Information obtained from “An Historic View of Oak Ridge,” D. Ray Smith, and ornl.gov

Other communities included Edgemoor, Bethel and East Fork, but not as much information is available about those communities.
Before 1942 when the U.S. government began buying up the farm land that now comprises the city of Oak Ridge, the area was populated by 3,000 people residing in approximately 1,000 homes scattered throughout these seven communities.
The Elza community was named after a construction engineer in charge of building a railroad bridge in that area. This was also once the home of John Hendrix, the "prophet" who around 1900 predicted that Oak Ridge would be created in Bear Creek Valley.
Robertsville was settled in 1804 by Collins Roberts, who had received a 4,000-acre land grant in what is now Oak Ridge. Robertsville High School was built there around 1915; its auditorium is now the gymnasium of Robertsville Junior High School.

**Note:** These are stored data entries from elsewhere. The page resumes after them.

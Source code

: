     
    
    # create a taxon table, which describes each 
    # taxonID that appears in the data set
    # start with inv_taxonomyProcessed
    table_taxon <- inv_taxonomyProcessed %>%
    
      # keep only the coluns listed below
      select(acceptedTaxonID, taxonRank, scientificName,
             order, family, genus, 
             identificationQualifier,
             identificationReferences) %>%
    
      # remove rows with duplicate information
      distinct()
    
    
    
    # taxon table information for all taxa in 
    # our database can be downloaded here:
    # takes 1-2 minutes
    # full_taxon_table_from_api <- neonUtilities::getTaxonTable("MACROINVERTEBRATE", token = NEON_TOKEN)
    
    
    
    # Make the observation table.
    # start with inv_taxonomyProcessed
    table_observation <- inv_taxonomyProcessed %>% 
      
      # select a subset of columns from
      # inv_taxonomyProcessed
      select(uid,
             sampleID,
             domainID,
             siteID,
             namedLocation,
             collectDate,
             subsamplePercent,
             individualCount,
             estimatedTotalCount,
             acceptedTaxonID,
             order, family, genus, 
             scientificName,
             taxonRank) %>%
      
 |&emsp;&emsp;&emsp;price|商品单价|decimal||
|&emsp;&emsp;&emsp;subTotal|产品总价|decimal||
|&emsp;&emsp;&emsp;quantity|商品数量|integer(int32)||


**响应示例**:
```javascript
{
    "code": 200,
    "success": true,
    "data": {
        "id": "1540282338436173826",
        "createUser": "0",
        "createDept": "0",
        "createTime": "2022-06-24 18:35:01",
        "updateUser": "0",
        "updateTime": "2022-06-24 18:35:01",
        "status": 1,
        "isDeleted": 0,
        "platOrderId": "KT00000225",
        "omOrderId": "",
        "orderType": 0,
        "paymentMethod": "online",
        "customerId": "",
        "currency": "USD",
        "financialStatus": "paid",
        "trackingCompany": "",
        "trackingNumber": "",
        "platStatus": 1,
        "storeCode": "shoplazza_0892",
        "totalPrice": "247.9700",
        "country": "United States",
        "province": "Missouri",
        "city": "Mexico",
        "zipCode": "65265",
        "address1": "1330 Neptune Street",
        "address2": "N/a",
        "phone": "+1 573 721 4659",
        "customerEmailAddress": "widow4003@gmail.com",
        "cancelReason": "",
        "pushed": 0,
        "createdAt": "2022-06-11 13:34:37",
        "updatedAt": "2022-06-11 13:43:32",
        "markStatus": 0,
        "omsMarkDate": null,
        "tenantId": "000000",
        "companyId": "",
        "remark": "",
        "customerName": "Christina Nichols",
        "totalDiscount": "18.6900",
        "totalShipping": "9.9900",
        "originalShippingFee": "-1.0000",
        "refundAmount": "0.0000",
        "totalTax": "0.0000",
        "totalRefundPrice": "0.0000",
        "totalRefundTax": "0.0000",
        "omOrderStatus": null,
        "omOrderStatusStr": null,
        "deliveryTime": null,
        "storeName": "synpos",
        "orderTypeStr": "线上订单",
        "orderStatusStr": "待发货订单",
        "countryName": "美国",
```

Wheat, settled in the middle of the 19th century, was named after the first postmaster, Frank Wheat. It was the home of Roane College, a liberal arts college that was open from 1886 through 1908. The community was dispersed by acquisition of the land for the K-25 Site.
Oak Ridge National Laboratory and its surrounding land displaced Scarborough, which was founded in the 1790’s and named after three early settlers, Jonathan, David, and James Scarborough, brothers from Virginia. The area along the Clinch River had been called the Pellissippi by the Cherokees.